Anton Corbijns („The American“ 2010) Verfilmung des 2008 erschienen Romans „A Most Wanted Man“ (deutsch: „Marionetten“) spielt vor dem Hintergrund der Anschläge vom 11. September, die u.a. in Hamburg vorbereitet wurden. Die wolkenverhangene Hansestadt liefert die trüben Kulissen für eine spannende und vor allem realistische Agentenstory, fern von allen James Bond Klischees. Die kleine Anti-Terror-Einheit arbeitet im Verborgenen („Sie können uns gar nicht sehen, weil es uns gar nicht gibt“), bricht bei Bedarf das Gesetz, trifft sich in versifften Kneipen oder Parkhäusern und ist, wie sich herausstellen wird, doch nur ein Spielball der großen Geheimdienste. Im Mittelpunkt der Handlung steht lange die sich aufdrängende Frage nach der Gesinnung des zum Islam konvertierten Karpov und was er mit den Millionen, die sein Vater im Tschetschenien-Krieg gescheffelt hat, vor hat. Doch eine von John le Carré erdachte Story bietet immer mindestens eine überraschende Wendung.

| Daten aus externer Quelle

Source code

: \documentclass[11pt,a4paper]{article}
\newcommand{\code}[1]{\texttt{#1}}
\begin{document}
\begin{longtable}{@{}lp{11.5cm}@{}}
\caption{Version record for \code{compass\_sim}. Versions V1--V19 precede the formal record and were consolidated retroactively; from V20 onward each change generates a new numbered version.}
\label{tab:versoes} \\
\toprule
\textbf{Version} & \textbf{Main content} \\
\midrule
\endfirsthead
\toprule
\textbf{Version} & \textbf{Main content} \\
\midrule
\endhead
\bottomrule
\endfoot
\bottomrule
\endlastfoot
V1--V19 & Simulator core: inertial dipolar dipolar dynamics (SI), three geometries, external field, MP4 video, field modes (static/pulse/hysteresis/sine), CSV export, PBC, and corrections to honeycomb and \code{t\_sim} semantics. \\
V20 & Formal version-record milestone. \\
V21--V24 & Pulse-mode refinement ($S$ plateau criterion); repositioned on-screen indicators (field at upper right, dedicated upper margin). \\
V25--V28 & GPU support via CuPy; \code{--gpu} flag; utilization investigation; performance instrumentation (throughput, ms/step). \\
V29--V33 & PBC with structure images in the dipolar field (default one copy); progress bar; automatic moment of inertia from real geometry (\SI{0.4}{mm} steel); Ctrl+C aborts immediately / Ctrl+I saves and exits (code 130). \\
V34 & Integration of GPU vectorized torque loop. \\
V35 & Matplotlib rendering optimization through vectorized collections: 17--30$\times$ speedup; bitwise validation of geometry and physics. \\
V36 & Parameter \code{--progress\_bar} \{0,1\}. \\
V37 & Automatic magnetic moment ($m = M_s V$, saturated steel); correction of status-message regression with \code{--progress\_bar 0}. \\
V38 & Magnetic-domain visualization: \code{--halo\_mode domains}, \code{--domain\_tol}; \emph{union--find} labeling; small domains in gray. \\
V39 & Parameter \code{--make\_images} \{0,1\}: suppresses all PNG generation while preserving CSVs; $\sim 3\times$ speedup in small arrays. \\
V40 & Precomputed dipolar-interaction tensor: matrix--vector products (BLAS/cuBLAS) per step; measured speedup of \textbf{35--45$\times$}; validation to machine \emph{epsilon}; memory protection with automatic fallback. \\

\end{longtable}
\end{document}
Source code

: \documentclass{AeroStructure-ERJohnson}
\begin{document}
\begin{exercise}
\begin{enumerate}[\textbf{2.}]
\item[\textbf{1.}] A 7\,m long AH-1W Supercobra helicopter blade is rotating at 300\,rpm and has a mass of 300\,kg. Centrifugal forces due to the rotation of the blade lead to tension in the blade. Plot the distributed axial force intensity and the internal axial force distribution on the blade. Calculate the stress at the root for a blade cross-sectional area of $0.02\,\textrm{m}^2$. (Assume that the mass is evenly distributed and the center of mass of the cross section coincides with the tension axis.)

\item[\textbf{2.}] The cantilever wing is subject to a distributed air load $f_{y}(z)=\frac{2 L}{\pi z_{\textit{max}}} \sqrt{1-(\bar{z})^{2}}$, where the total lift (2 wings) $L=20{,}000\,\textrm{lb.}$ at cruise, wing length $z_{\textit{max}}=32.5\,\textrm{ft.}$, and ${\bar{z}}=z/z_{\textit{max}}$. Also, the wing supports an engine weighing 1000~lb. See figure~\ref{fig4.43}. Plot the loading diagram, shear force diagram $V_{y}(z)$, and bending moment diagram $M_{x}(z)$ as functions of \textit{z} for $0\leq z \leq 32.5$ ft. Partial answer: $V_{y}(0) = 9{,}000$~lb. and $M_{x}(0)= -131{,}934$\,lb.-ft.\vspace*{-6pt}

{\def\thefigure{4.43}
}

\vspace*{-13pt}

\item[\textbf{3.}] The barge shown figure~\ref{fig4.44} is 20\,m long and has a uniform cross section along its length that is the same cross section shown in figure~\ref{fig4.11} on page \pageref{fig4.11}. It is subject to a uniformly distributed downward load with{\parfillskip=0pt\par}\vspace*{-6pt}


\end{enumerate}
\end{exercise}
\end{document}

Getragen wird die dialogstarke Agentengeschichte, in der nicht ein einziger Schuss fällt, durch ihr starkes Ensemble: Willem Dafoe („Der Blutige Pfad Gottes“ 1999) gibt gewohnt souverän den skrupellosen Besitzer einer Privatbank, Rachel McAdams („Midnight in Paris“ 2011) überzeugt als Anwältin bzw. „Sozialarbeiterin für Terroristen“ und Nina Hoss („Gold“ 2013) braucht sich mit ihrem Spiel nicht vor den internationalen Stars verstecken, während Daniel Brühl („Good Bye Lenin!“ 2003) nur Stichworte geben darf. Herbert Grönemeyer hat den gelungenen Soundtrack beigesteuert und darf dafür eine kleine Rolle als Staatssekretär übernehmen. Alle aber überragt ein großartiger, viel zu früh verstorbener Schauspieler mit enormer Leinwandpräsenz in seiner letzten Hauptrolle. Dass er in „A Most Wanted Man“ ständig größere Mengen von Whisky in sich hineinschüttet, ist genauso bedrückend, wie sein langer Abgang in der letzten Szene des Films. In loving memory to Philip Seymour Hofmann heißt es im Abspann. (8,5/10)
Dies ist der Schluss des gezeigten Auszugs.